A Novel Machine Learning Approach to PTEN Missense Variant Classification Using Alpha Fold 3
Abstract
Yash Jayesh Laddha*, Arwen Shah and Shubh Jayesh Laddha
PTEN is among the most commonly mutated tumor suppressor genes across human cancers. Yet, hundreds of its missense variants remain classified as variants of uncertain significance (VUS), limiting clinicians' ability to assess cancer risk. Existing predictors rely mainly on sequence conservation and cannot evaluate the three-dimensional structural changes that influence PTEN function, leaving a significant gap in variant classification. This study aimed to determine whether structural changes caused by PTEN missense mutations could reliably distinguish cancer-associated variants from benign ones.
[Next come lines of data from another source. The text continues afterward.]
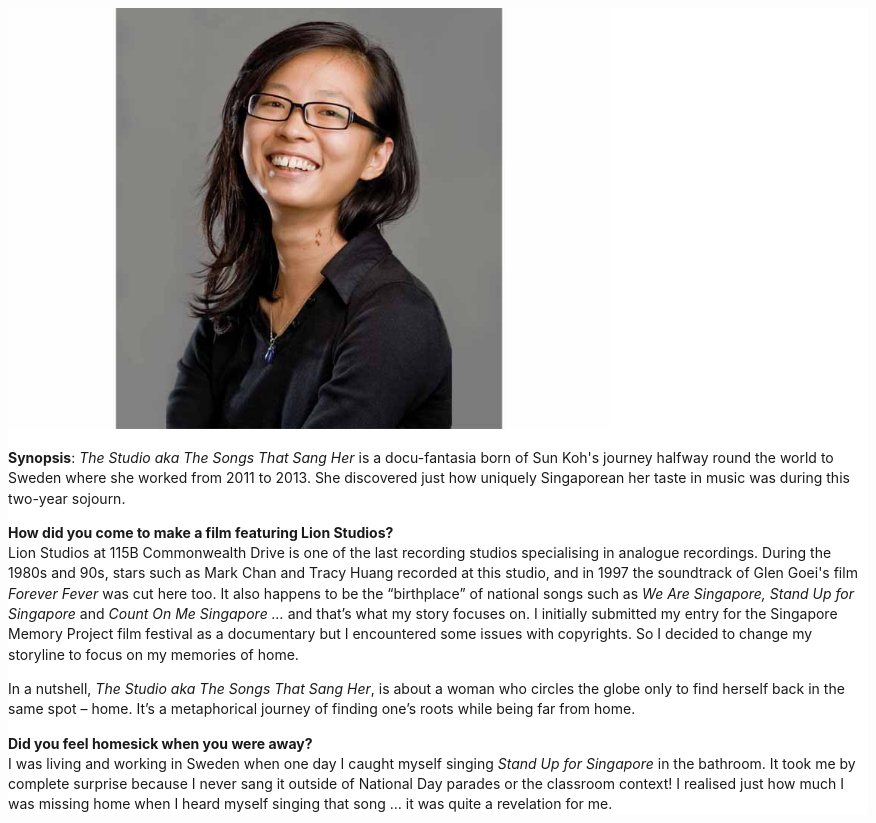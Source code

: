 <img src="/images/vol-11-issue-1/directorchair/sun_koh_re.jpg" style="width:70%">

**Synopsis**: <i>The Studio aka The Songs That Sang Her</i> is a docu-fantasia born of Sun Koh's journey halfway round the world to Sweden where she worked from 2011 to 2013. She discovered just how uniquely Singaporean her taste in music was during this two-year sojourn. 

**How did you come to make a film featuring Lion Studios?**<br>
Lion Studios at 115B Commonwealth Drive is one of the last recording studios specialising in analogue recordings. During the 1980s and 90s, stars such as Mark Chan and Tracy Huang recorded at this studio, and in 1997 the soundtrack of Glen Goei's film <i>Forever Fever</i> was cut here too. It also happens to be the “birthplace” of national songs such as <i>We Are Singapore, Stand Up for Singapore</i> and <i>Count On Me Singapore …</i> and that’s what my story focuses on. I initially submitted my entry for the Singapore Memory Project film festival as a documentary but I encountered some issues with copyrights. So I decided to change my storyline to focus on my memories of home. 

In a nutshell, <i>The Studio aka The Songs That Sang Her</i>, is about a woman who circles the globe only to find herself back in the same spot – home. It’s a metaphorical journey of finding one’s roots while being far from home. 

**Did you feel homesick when you were away?**<br>
I was living and working in Sweden when one day I caught myself singing <i>Stand Up for Singapore</i> in the bathroom. It took me by complete surprise because I never sang it outside of National Day parades or the classroom context! I realised just how much I was missing home when I heard myself singing that song … it was quite a revelation for me.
All known PTEN missense variants were collected from UniProt, and structural models were generated using Alpha Fold 3 for the wild type and 1,514 mutant sequences. After aligning each mutant to the wild-type structure, seventeen structural features were extracted using PyMOL, Bio python, and MDTraj, including secondary-structure shifts, hydrophobicity changes, and electrostatic differences. These features were used to create a dataset for training Random Forest, XGBoost, logistic regression, and decision-tree classifiers. The models performed well, with Random Forest and XGBoost achieving ROC-AUC scores of 0.985 and 0.983, respectively, and reached high recall and precision for the cancer-associated class, showing strong sensitivity and reliability in identifying pathogenic variants. These displayed significantly higher local RMSD, hydrophobicity change, and electrostatic disruption, reflecting well-known PTEN destabilization mechanisms. It also provided predictions for more than 1,300 VUS, offering a tool for prioritizing high-risk mutations. This work introduces one of the first comprehensive structural frameworks for PTEN variants. It demonstrates that integrating Alpha Fold-based modeling with machine learning can create accurate, clinically relevant interpretations of PTEN mutations.